◆ **Task requirements**
Look through the records below for the line holding "австрийцами польским, несмотря". Write it out exactly, with each following line through the line holding "Аргумент, что это".
──────── Records to use
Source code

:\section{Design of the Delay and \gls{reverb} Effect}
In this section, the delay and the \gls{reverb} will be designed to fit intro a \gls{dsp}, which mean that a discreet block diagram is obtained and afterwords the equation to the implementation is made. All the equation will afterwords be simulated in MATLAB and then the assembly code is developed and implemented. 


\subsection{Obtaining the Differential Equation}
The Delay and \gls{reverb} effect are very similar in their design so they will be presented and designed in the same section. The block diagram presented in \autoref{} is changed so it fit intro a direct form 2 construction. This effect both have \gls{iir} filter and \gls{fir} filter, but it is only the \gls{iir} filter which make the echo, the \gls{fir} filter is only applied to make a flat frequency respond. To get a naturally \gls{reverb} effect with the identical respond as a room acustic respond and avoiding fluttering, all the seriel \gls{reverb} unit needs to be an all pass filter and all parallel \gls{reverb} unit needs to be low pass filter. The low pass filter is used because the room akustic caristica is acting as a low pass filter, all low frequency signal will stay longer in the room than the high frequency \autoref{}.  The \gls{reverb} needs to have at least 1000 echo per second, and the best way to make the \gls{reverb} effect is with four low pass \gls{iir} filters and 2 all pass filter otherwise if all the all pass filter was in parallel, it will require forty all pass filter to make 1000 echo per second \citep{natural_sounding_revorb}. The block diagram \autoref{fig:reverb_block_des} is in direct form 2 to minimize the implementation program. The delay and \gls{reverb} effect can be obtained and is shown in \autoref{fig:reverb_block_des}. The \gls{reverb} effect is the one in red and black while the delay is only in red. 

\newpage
────────────────
──────── Records to use
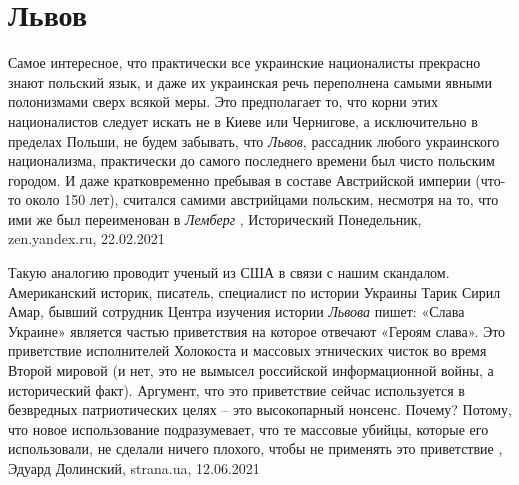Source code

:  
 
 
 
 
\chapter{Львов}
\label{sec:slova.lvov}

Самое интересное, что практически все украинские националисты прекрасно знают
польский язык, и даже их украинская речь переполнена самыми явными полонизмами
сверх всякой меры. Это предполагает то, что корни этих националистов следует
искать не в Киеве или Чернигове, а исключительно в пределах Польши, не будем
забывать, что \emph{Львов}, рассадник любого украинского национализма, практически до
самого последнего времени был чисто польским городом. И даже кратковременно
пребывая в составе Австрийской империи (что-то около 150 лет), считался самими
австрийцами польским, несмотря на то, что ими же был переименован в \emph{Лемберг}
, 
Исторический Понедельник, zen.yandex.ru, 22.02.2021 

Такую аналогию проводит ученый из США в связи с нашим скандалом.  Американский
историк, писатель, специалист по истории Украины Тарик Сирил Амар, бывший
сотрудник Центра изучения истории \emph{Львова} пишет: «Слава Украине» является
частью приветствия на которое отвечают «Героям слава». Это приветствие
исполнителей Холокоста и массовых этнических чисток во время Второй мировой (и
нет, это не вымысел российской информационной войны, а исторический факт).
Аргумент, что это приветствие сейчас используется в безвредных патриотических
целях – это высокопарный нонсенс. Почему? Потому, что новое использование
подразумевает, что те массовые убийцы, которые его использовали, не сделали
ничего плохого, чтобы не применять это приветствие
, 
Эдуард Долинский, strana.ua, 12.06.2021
────────────────
◆ **Exercise result**
австрийцами польским, несмотря на то, что ими же был переименован в \emph{Лемберг}
, 
Исторический Понедельник, zen.yandex.ru, 22.02.2021 

Такую аналогию проводит ученый из США в связи с нашим скандалом.  Американский
историк, писатель, специалист по истории Украины Тарик Сирил Амар, бывший
сотрудник Центра изучения истории \emph{Львова} пишет: «Слава Украине» является
частью приветствия на которое отвечают «Героям слава». Это приветствие
исполнителей Холокоста и массовых этнических чисток во время Второй мировой (и
нет, это не вымысел российской информационной войны, а исторический факт).
Аргумент, что это приветствие сейчас используется в безвредных патриотических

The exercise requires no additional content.